Dover Reekers

Personal information
- Full name: Darron John Reekers
- Born: 26 May 1973 (age 53) Christchurch, New Zealand
- Batting: Right-handed
- Bowling: Right-arm medium
- Role: Opening batsman

International information
- National side: Netherlands (2006–2009);
- ODI debut (cap 28): 4 July 2006 v Sri Lanka
- Last ODI: 8 April 2009 v Bermuda
- ODI shirt no.: 16
- T20I debut (cap 5): 2 August 2008 v Kenya
- Last T20I: 5 August 2008 v Ireland
- T20I shirt no.: 16

Domestic team information
- 1994/95–1995/96: Canterbury
- 1997/98: Otago
- 1999/00–2001/02: Canterbury

Career statistics
| Competition | ODI | T20I | FC | LA |
| Matches | 19 | 6 | 6 | 82 |
| Runs scored | 481 | 64 | 129 | 1,366 |
| Batting average | 25.31 | 12.80 | 14.33 | 18.71 |
| 100s/50s | 1/0 | 0/0 | 0/0 | 1/4 |
| Top score | 104 | 29 | 33* | 104 |
| Balls bowled | 510 | – | 492 | 2,423 |
| Wickets | 13 | – | 12 | 51 |
| Bowling average | 33.53 | – | 23.08 | 35.62 |
| 5 wickets in innings | 0 | – | 0 | 0 |
| 10 wickets in match | 0 | – | 0 | 0 |
| Best bowling | 3/54 | – | 3/25 | 3/41 |
| Catches/stumpings | 7/– | 2/– | 5/– | 31/1 |
- Source: Cricinfo, 13 June 2009

= Darron Reekers =

Dutch cricketer (born 1973)

Darron John Reekers (born 26 May 1973) is a New Zealand former cricketer who represented the Netherlands national cricket team. He was a right-handed batsman and right-arm medium pace bowler.

Reekers, born in Christchurch in 1973, attended St Thomas of Canterbury College. He began his cricket career with Canterbury in the 1991–92 season, making his senior debut in December 1994. Reekers played eight List A matches for Canterbury in 1994–95 and two the following season. He then moved to Otago for the 1997–98 season, where he played 10 List A and three first-class matches, marking the only domestic first-class games of his career.

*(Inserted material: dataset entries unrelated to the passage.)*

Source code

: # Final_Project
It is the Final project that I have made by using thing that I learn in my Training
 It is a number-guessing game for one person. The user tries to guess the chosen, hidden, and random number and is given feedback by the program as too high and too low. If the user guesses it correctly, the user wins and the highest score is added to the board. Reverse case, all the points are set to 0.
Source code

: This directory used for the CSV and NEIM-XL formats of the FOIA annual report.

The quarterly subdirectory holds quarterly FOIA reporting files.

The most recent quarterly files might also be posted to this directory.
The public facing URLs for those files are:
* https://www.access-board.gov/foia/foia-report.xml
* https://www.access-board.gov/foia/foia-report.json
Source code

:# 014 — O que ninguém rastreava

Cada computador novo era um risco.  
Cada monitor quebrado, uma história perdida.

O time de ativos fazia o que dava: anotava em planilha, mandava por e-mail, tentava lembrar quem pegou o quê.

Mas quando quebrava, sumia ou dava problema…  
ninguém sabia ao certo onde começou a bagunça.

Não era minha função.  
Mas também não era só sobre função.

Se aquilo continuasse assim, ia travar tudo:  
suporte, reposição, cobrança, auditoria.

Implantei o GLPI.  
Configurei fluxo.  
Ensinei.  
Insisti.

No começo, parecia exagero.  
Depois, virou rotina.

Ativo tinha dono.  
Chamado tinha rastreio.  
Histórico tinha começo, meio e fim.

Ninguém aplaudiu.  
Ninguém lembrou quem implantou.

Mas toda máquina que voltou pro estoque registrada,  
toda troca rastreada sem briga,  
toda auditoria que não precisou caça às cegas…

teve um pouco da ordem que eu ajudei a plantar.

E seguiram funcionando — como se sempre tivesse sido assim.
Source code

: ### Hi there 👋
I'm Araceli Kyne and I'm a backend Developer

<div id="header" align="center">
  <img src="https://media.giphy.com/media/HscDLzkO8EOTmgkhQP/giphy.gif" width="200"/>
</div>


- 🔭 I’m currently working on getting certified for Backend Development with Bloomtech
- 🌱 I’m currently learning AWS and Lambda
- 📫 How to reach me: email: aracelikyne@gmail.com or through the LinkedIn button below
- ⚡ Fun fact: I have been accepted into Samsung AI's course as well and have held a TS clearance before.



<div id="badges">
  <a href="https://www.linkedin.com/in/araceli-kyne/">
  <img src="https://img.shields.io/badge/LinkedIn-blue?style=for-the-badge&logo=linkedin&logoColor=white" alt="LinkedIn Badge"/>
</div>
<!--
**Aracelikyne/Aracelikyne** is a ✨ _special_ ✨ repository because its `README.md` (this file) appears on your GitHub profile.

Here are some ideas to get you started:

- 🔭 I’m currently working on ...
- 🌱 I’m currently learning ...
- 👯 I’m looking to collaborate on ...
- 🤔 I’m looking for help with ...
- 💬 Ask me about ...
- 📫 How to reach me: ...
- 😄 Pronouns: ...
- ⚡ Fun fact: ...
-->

Reekers made his debut for the Netherlands national cricket team in 2001 and became eligible for international competition in 2004. He played in the 2004 ICC Six Nations Challenge and made his One Day International (ODI) debut in 2006. Reekers played 19 ODIs and six Twenty20 Internationals for the team, retiring in 2009. He also played for Quick Haag in the Dutch Topklasse league from 1998 to 2009 before retiring and returning to New Zealand.